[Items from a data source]
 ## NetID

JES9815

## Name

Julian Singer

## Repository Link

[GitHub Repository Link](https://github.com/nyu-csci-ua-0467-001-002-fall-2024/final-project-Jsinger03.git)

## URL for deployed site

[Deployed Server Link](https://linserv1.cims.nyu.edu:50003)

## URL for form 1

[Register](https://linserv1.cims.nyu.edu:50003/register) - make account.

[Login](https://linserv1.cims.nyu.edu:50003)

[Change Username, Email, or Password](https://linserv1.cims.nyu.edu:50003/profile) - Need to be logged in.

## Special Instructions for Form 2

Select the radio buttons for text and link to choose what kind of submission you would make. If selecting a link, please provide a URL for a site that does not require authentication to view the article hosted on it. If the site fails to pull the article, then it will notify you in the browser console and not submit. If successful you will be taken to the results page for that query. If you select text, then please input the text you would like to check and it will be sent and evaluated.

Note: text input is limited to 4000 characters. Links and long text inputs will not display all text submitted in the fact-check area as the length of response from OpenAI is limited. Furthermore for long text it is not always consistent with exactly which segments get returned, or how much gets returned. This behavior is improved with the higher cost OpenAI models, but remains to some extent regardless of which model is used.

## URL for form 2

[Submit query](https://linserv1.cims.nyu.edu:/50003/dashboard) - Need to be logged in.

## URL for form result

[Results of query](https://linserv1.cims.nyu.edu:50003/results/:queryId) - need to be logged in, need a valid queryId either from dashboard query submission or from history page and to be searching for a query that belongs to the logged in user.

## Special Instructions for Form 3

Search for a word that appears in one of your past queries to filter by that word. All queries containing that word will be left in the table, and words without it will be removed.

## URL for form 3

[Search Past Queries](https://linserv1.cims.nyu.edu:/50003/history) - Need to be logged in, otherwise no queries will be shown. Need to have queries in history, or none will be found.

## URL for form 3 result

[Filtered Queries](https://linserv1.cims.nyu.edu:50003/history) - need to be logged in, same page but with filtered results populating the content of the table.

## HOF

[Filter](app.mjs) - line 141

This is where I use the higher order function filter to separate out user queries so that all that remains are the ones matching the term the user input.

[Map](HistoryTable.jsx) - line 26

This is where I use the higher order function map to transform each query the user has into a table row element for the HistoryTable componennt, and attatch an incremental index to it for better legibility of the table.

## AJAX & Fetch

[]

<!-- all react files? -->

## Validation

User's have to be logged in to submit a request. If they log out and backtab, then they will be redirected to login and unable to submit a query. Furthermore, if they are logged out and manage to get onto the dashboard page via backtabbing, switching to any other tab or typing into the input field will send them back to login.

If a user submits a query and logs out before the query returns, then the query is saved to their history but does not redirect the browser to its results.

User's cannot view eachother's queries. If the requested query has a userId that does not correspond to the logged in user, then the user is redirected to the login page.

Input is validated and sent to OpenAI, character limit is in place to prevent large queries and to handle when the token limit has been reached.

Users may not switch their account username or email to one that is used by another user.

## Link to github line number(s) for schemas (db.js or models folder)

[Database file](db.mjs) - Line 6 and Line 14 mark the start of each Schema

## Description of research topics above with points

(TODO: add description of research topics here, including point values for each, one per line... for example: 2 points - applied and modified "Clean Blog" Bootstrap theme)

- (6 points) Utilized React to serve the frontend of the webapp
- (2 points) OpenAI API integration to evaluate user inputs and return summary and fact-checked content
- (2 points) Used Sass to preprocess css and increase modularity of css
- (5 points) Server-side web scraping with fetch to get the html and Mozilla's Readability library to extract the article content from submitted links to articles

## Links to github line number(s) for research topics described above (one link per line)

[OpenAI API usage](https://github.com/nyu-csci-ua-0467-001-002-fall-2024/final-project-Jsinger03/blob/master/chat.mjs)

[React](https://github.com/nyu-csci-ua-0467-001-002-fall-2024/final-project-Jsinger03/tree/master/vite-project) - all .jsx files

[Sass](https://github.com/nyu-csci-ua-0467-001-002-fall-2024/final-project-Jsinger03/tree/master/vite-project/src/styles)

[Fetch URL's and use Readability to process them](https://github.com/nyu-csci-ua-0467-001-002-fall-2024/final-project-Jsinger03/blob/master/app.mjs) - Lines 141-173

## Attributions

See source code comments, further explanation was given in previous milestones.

• **What the exercise asks**
Retype the records that precede this task, keeping them exactly the same.

• **Answer to this exercise**
 ## NetID

JES9815

## Name

Julian Singer

## Repository Link

[GitHub Repository Link](https://github.com/nyu-csci-ua-0467-001-002-fall-2024/final-project-Jsinger03.git)

## URL for deployed site

[Deployed Server Link](https://linserv1.cims.nyu.edu:50003)

## URL for form 1

[Register](https://linserv1.cims.nyu.edu:50003/register) - make account.

[Login](https://linserv1.cims.nyu.edu:50003)

[Change Username, Email, or Password](https://linserv1.cims.nyu.edu:50003/profile) - Need to be logged in.

## Special Instructions for Form 2

Select the radio buttons for text and link to choose what kind of submission you would make. If selecting a link, please provide a URL for a site that does not require authentication to view the article hosted on it. If the site fails to pull the article, then it will notify you in the browser console and not submit. If successful you will be taken to the results page for that query. If you select text, then please input the text you would like to check and it will be sent and evaluated.

Note: text input is limited to 4000 characters. Links and long text inputs will not display all text submitted in the fact-check area as the length of response from OpenAI is limited. Furthermore for long text it is not always consistent with exactly which segments get returned, or how much gets returned. This behavior is improved with the higher cost OpenAI models, but remains to some extent regardless of which model is used.

## URL for form 2

[Submit query](https://linserv1.cims.nyu.edu:/50003/dashboard) - Need to be logged in.

## URL for form result

[Results of query](https://linserv1.cims.nyu.edu:50003/results/:queryId) - need to be logged in, need a valid queryId either from dashboard query submission or from history page and to be searching for a query that belongs to the logged in user.

## Special Instructions for Form 3

Search for a word that appears in one of your past queries to filter by that word. All queries containing that word will be left in the table, and words without it will be removed.

## URL for form 3

[Search Past Queries](https://linserv1.cims.nyu.edu:/50003/history) - Need to be logged in, otherwise no queries will be shown. Need to have queries in history, or none will be found.

## URL for form 3 result

[Filtered Queries](https://linserv1.cims.nyu.edu:50003/history) - need to be logged in, same page but with filtered results populating the content of the table.

## HOF

[Filter](app.mjs) - line 141

This is where I use the higher order function filter to separate out user queries so that all that remains are the ones matching the term the user input.

[Map](HistoryTable.jsx) - line 26

This is where I use the higher order function map to transform each query the user has into a table row element for the HistoryTable componennt, and attatch an incremental index to it for better legibility of the table.

## AJAX & Fetch

[]

<!-- all react files? -->

## Validation

User's have to be logged in to submit a request. If they log out and backtab, then they will be redirected to login and unable to submit a query. Furthermore, if they are logged out and manage to get onto the dashboard page via backtabbing, switching to any other tab or typing into the input field will send them back to login.

If a user submits a query and logs out before the query returns, then the query is saved to their history but does not redirect the browser to its results.

User's cannot view eachother's queries. If the requested query has a userId that does not correspond to the logged in user, then the user is redirected to the login page.

Input is validated and sent to OpenAI, character limit is in place to prevent large queries and to handle when the token limit has been reached.

Users may not switch their account username or email to one that is used by another user.

## Link to github line number(s) for schemas (db.js or models folder)

[Database file](db.mjs) - Line 6 and Line 14 mark the start of each Schema

## Description of research topics above with points

(TODO: add description of research topics here, including point values for each, one per line... for example: 2 points - applied and modified "Clean Blog" Bootstrap theme)

- (6 points) Utilized React to serve the frontend of the webapp
- (2 points) OpenAI API integration to evaluate user inputs and return summary and fact-checked content
- (2 points) Used Sass to preprocess css and increase modularity of css
- (5 points) Server-side web scraping with fetch to get the html and Mozilla's Readability library to extract the article content from submitted links to articles

## Links to github line number(s) for research topics described above (one link per line)

[OpenAI API usage](https://github.com/nyu-csci-ua-0467-001-002-fall-2024/final-project-Jsinger03/blob/master/chat.mjs)

[React](https://github.com/nyu-csci-ua-0467-001-002-fall-2024/final-project-Jsinger03/tree/master/vite-project) - all .jsx files

[Sass](https://github.com/nyu-csci-ua-0467-001-002-fall-2024/final-project-Jsinger03/tree/master/vite-project/src/styles)

[Fetch URL's and use Readability to process them](https://github.com/nyu-csci-ua-0467-001-002-fall-2024/final-project-Jsinger03/blob/master/app.mjs) - Lines 141-173

## Attributions

See source code comments, further explanation was given in previous milestones.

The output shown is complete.